What function calling is
Function calling (also called tool use) lets a language model take actions in the real world without ever running code itself. You describe the functions your application can perform as JSON schemas; the model, given a user request, decides which function to call and produces the arguments as structured JSON. Your code then executes the real function and feeds the result back. This is how an LLM goes from a chatbot to an assistant that can check the weather, query a database, book a meeting, or hit any API you expose.
How the loop works
You send the conversation plus a tools array describing your functions. The
model responds in one of two ways: a normal message (it is done), or a
tool_calls entry containing a function name and JSON arguments (it wants you to
act). When you get a tool call, you parse the arguments, run your real function,
and append a tool message containing the result and the matching
tool_call_id. Then you call the model again with the updated conversation. It
now sees the result and either calls another tool or produces the final answer.
That cycle — call, execute, return, call again — is the tool loop, and you
cap its iterations so it can never run forever.
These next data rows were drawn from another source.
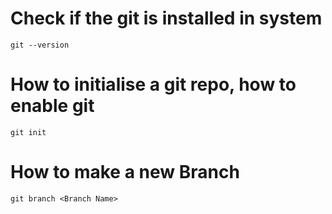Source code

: # Check if the git is installed in system 
`git --version`

# How to initialise a git repo, how to enable git
`git init`

# How to make a new Branch
`git branch <Branch Name>`

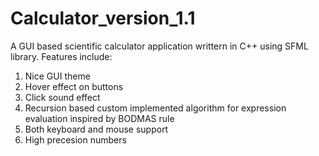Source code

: # Calculator_version_1.1

A GUI based scientific calculator application writtern in C++ using SFML library. Features include:

1) Nice GUI theme
2) Hover effect on buttons
3) Click sound effect
4) Recursion based custom implemented algorithm for expression evaluation inspired by BODMAS rule
5) Both keyboard and mouse support
6) High precesion numbers
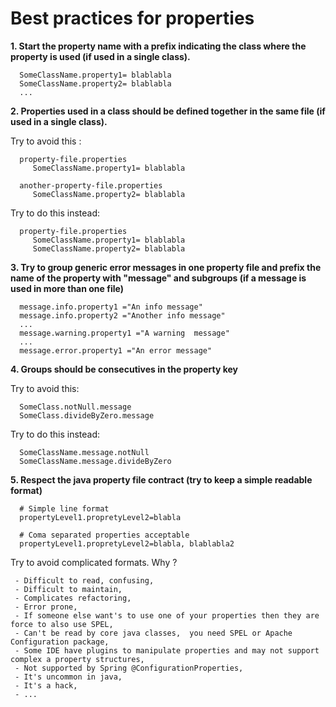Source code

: # Best practices for properties

**1.  Start the property name with a prefix indicating the class where the property is used (if used in a single class).**  
  
      SomeClassName.property1= blablabla  
      SomeClassName.property2= blablabla
      ...  
     
     
**2.  Properties used in a class should be defined together in the same file (if used in a single class).**  
  
   Try to avoid this :  
   
   
      property-file.properties 
         SomeClassName.property1= blablabla  
       
      another-property-file.properties    
         SomeClassName.property2= blablabla  
       
       
   Try to do this instead:  
   
      property-file.properties 
         SomeClassName.property1= blablabla 
         SomeClassName.property2= blablabla 
       
     
**3.  Try to group generic error messages in one property file and prefix the name of the property with "message" and subgroups
   (if a message is used in more than one file)**  

  
      message.info.property1 ="An info message"  
      message.info.property2 ="Another info message"  
      ...  
      message.warning.property1 ="A warning  message"  
      ...  
      message.error.property1 ="An error message"  


**4.  Groups should be consecutives in the property key**  

   Try to avoid this:   
      
      SomeClass.notNull.message  
      SomeClass.divideByZero.message  
 
 
   Try to do this instead:  
      
      SomeClassName.message.notNull  
      SomeClassName.message.divideByZero  


**5.  Respect the java property file contract (try to keep a simple readable format)**  


      # Simple line format  
      propertyLevel1.propretyLevel2=blabla  
   
      # Coma separated properties acceptable  
      propertyLevel1.propretyLevel2=blabla, blablabla2   
   
   Try to avoid complicated formats. Why ?  
 
     - Difficult to read, confusing,  
     - Difficult to maintain,  
     - Complicates refactoring,  
     - Error prone,  
     - If someone else want's to use one of your properties then they are force to also use SPEL,  
     - Can't be read by core java classes,  you need SPEL or Apache Configuration package,
     - Some IDE have plugins to manipulate properties and may not support complex a property structures,  
     - Not supported by Spring @ConfigurationProperties,  
     - It's uncommon in java,  
     - It's a hack,  
     - ...  
     
     
 

   
   
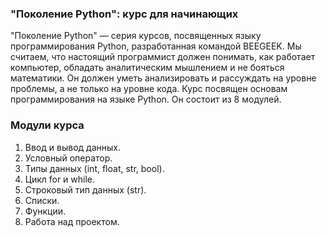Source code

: ### "Поколение Python": курс для начинающих
"Поколение Python" — серия курсов, посвященных языку программирования Python, разработанная командой BEEGEEK.
Мы считаем, что настоящий программист должен понимать, как работает компьютер, обладать аналитическим мышлением и не бояться математики. 
Он должен уметь анализировать и рассуждать на уровне проблемы, а не только на уровне кода.
Курс посвящен основам программирования на языке Python. Он состоит из 8 модулей.

### Модули курса
1. Ввод и вывод данных.
2. Условный оператор.
3. Типы данных (int, float, str, bool).
4. Цикл for и while.
5. Строковый тип данных (str).
6. Списки.
7. Функции.
8. Работа над проектом.
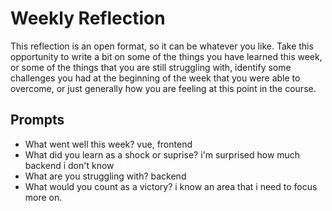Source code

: # Weekly Reflection
This reflection is an open format, so it can be whatever you like. Take this opportunity to write a bit on some of the things you have learned this week, or some of the things that you are still struggling with, identify some challenges you had at the beginning of the week that you were able to overcome, or just generally how you are feeling at this point in the course.

## Prompts
- What went well this week? vue, frontend
- What did you learn as a shock or suprise? i'm surprised how much backend i don't know
- What are you struggling with? backend
- What would you count as a victory? i know an area that i need to focus more on.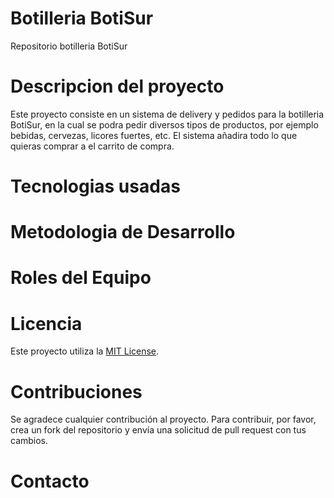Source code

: # Botilleria BotiSur
Repositorio botilleria BotiSur
# Descripcion del proyecto
Este proyecto consiste en un sistema de delivery y pedidos para la botilleria BotiSur, en la cual se podra pedir diversos tipos de productos, por ejemplo bebidas, cervezas, licores fuertes, etc. El sistema añadira todo lo que quieras comprar a el carrito de compra.
# Tecnologias usadas

# Metodologia de Desarrollo

# Roles del Equipo

# Licencia 
Este proyecto utiliza la [MIT License](https://opensource.org/licenses/MIT).
# Contribuciones
Se agradece cualquier contribución al proyecto. Para contribuir, por favor, crea un fork del repositorio y envía una solicitud de pull request con tus cambios.
# Contacto
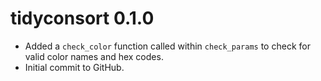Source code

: # tidyconsort 0.1.0

* Added a `check_color` function called within `check_params` to check for valid color names and hex codes.
* Initial commit to GitHub.
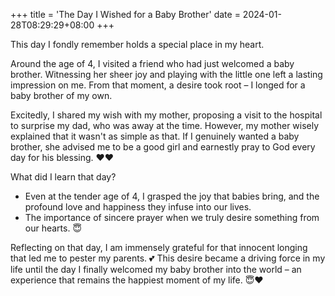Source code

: +++
title = 'The Day I Wished for a Baby Brother'
date = 2024-01-28T08:29:29+08:00
+++


This day I fondly remember holds a special place in my heart. 

Around the age of 4, I visited a friend who had just welcomed a baby brother. Witnessing her sheer joy and playing with the little one left a lasting impression on me. From that moment, a desire took root – I longed for a baby brother of my own.

Excitedly, I shared my wish with my mother, proposing a visit to the hospital to surprise my dad, who was away at the time. However, my mother wisely explained that it wasn't as simple as that. If I genuinely wanted a baby brother, she advised me to be a good girl and earnestly pray to God every day for his blessing. ❤️❤️

What did I learn that day?
- Even at the tender age of 4, I grasped the joy that babies bring, and the profound love and happiness they infuse into our lives.
- The importance of sincere prayer when we truly desire something from our hearts. 😇

Reflecting on that day, I am immensely grateful for that innocent longing that led me to pester my parents. 💕 This desire became a driving force in my life until the day I finally welcomed my baby brother into the world – an experience that remains the happiest moment of my life. 😇❤️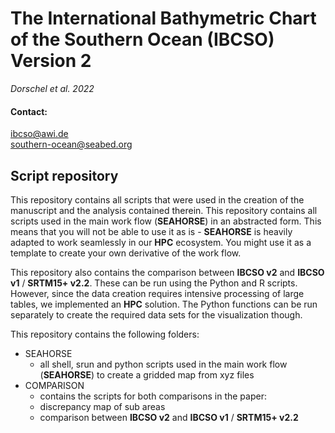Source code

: # The International Bathymetric Chart of the Southern Ocean (IBCSO) Version 2
*Dorschel et al. 2022*

#### Contact:
ibcso@awi.de  
southern-ocean@seabed.org

## Script repository
This repository contains all scripts that were used in the creation of the manuscript and the analysis contained therein. This repository contains all scripts   used in the main work flow (**SEAHORSE**) in an abstracted form. This means that you will not be able to use it as is - **SEAHORSE** is heavily adapted to work seamlessly in our **HPC** ecosystem. You might use it as a template to create your own derivative of the work flow. 

This repository also contains the comparison between **IBCSO v2** and **IBCSO v1** / **SRTM15+ v2.2**. These can be run using the Python and R scripts. However, since the data creation requires intensive processing of large tables, we implemented an **HPC** solution. The Python functions can be run separately to create the required data sets for the visualization though.

This repository contains the following folders:

   - SEAHORSE
     - all shell, srun and python scripts used in the main work flow (**SEAHORSE**) to create a gridded map from xyz files
   - COMPARISON
     - contains the scripts for both comparisons in the paper:
     - discrepancy map of sub areas
     - comparison between **IBCSO v2** and **IBCSO v1** / **SRTM15+ v2.2**
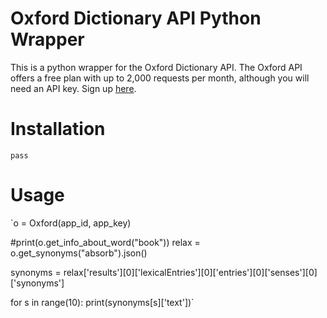 # Oxford Dictionary API Python Wrapper

This is a python wrapper for the Oxford Dictionary API.
The Oxford API offers a free plan with up to 2,000 requests per month, although you will need an API key. Sign up [here](https://developer.oxforddictionaries.com/).

# Installation
`pass`

# Usage
`o = Oxford(app_id, app_key)

\#print(o.get_info_about_word("book"))
relax = o.get_synonyms("absorb").json()

synonyms = relax['results'][0]['lexicalEntries'][0]['entries'][0]['senses'][0]['synonyms']

for s in range(10):
    print(synonyms[s]['text'])`
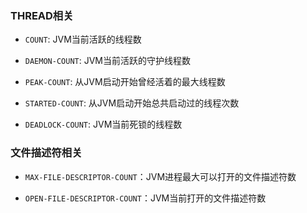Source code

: 
### THREAD相关

* `COUNT`: JVM当前活跃的线程数

* `DAEMON-COUNT`: JVM当前活跃的守护线程数

* `PEAK-COUNT`: 从JVM启动开始曾经活着的最大线程数

* `STARTED-COUNT`: 从JVM启动开始总共启动过的线程次数

* `DEADLOCK-COUNT`: JVM当前死锁的线程数

### 文件描述符相关

* `MAX-FILE-DESCRIPTOR-COUNT`：JVM进程最大可以打开的文件描述符数

* `OPEN-FILE-DESCRIPTOR-COUNT`：JVM当前打开的文件描述符数
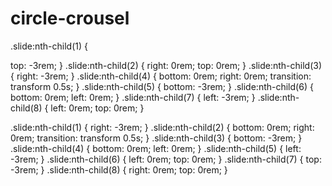 # circle-crousel

.slide:nth-child(1) {
  
  top: -3rem;
}
.slide:nth-child(2) {
  right: 0rem;
  top: 0rem;
}
.slide:nth-child(3) {
  right: -3rem;
}
.slide:nth-child(4) {
  bottom: 0rem;
  right: 0rem;
  transition: transform 0.5s;
}
.slide:nth-child(5) {
  bottom: -3rem;
}
.slide:nth-child(6) {
  bottom: 0rem;
  left: 0rem;
}
.slide:nth-child(7) {
  left: -3rem;
}
.slide:nth-child(8) {
  left: 0rem;
  top: 0rem;
}





















.slide:nth-child(1) {
  right: -3rem;
}
.slide:nth-child(2) {
  bottom: 0rem;
  right: 0rem;
  transition: transform 0.5s;
}
.slide:nth-child(3) {
  bottom: -3rem;
}
.slide:nth-child(4) {
  bottom: 0rem;
  left: 0rem;
}
.slide:nth-child(5) {
  left: -3rem;
}
.slide:nth-child(6) {
  left: 0rem;
  top: 0rem;
}
.slide:nth-child(7) {
  top: -3rem;
}
.slide:nth-child(8) {
  right: 0rem;
  top: 0rem;
}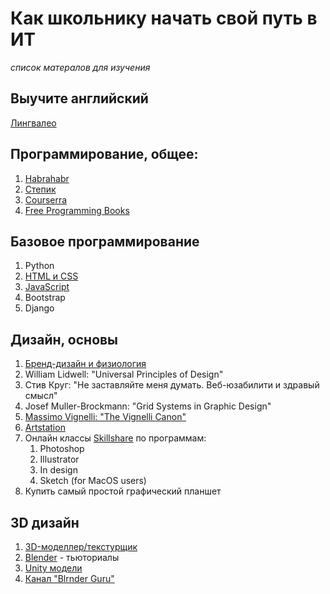 # Как школьнику начать свой путь в ИТ
_список матералов для изучения_

## Выучите английский
[Лингвалео](https://lingualeo.com/ru)

## Программирование, общее:
1. [Habrahabr](https://habrahabr.ru/)
1. [Степик](https://stepik.org/catalog)
1. [Courserra](https://www.coursera.org/)
1. [Free Programming Books](https://github.com/EbookFoundation/free-programming-books/blob/master/free-programming-books.md)

## Базовое программирование
1. Python
2. [HTML и CSS](https://htmlacademy.ru/)
3. [JavaScript](https://learn.javascript.ru/)
4. Bootstrap
5. Django

## Дизайн, основы
1. [Бренд-дизайн и физиология](https://vk.com/videos13368930?z=video-62268523_456242650%2Fpl_13368930_-2)
1. William Lidwell: "Universal Principles of Design"
1. Стив Круг: "Не заставляйте меня думать. Веб-юзабилити и здравый смысл"
1. Josef Muller-Brockmann: "Grid Systems in Graphic Design"
1. [Massimo Vignelli: "The Vignelli Canon"](http://www.vignelli.com/canon.pdf)
1. [Artstation](https://www.artstation.com/)
1. Онлайн классы [Skillshare](https://www.skillshare.com/) по программам:
    1. Photoshop
    1. Illustrator
    1. In design
    1. Sketch (for MacOS users)
1. Купить самый простой графический планшет

## 3D дизайн
1. [3D-моделлер/текстурщик](https://www.youtube.com/watch?v=mSy0TuiOXr4)
1. [Blender](https://www.blender.org/) - тьюториалы
1. [Unity модели](https://assetstore.unity.com/)
1. [Канал "Blrnder Guru"](https://www.youtube.com/channel/UCOKHwx1VCdgnxwbjyb9Iu1g)
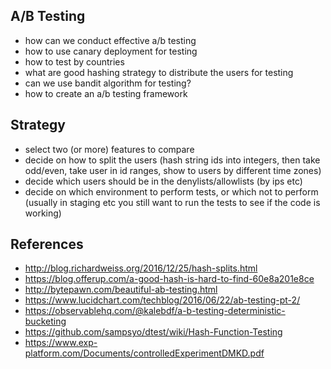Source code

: ## A/B Testing

- how can we conduct effective a/b testing
- how to use canary deployment for testing
- how to test by countries
- what are good hashing strategy to distribute the users for testing
- can we use bandit algorithm for testing?
- how to create an a/b testing framework


## Strategy

- select two (or more) features to compare
- decide on how to split the users (hash string ids into integers, then take odd/even, take user in id ranges, show to users by different time zones)
- decide which users should be in the denylists/allowlists (by ips etc)
- decide on which environment to perform tests, or which not to perform (usually in staging etc you still want to run the tests to see if the code is working)

## References
- http://blog.richardweiss.org/2016/12/25/hash-splits.html
- https://blog.offerup.com/a-good-hash-is-hard-to-find-60e8a201e8ce
- http://bytepawn.com/beautiful-ab-testing.html
- https://www.lucidchart.com/techblog/2016/06/22/ab-testing-pt-2/
- https://observablehq.com/@kalebdf/a-b-testing-deterministic-bucketing
- https://github.com/sampsyo/dtest/wiki/Hash-Function-Testing
- https://www.exp-platform.com/Documents/controlledExperimentDMKD.pdf
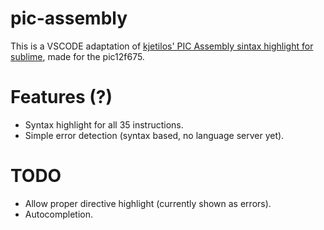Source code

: # pic-assembly
This is a VSCODE adaptation of [kjetilos' PIC Assembly sintax highlight for sublime](https://github.com/kjetilos/pic-sublime), made for the pic12f675.

# Features (?)
- Syntax highlight for all 35 instructions.
- Simple error detection (syntax based, no language server yet).

# TODO
- Allow proper directive highlight (currently shown as errors).
- Autocompletion.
The make-or-break detail is the schema. A clear function name, a precise description of when to use it, and typed parameters (with enums and required fields) dramatically improve how reliably the model picks the right tool and fills in valid arguments. The builder below lets you define a function and generates both the tool schema and the Python loop that executes it.
Tips and guardrails
Write descriptions for the model, not for humans — state exactly when the function should and should not be used. Use enums and required fields to constrain arguments, and enable strict mode for schema-guaranteed JSON. Always validate parsed arguments in your own code before acting; the schema guides the model but your function is the last line of defence. Handle multiple parallel tool calls in one response. And bound the loop with a maximum iteration count so a confused model cannot spin forever and burn tokens.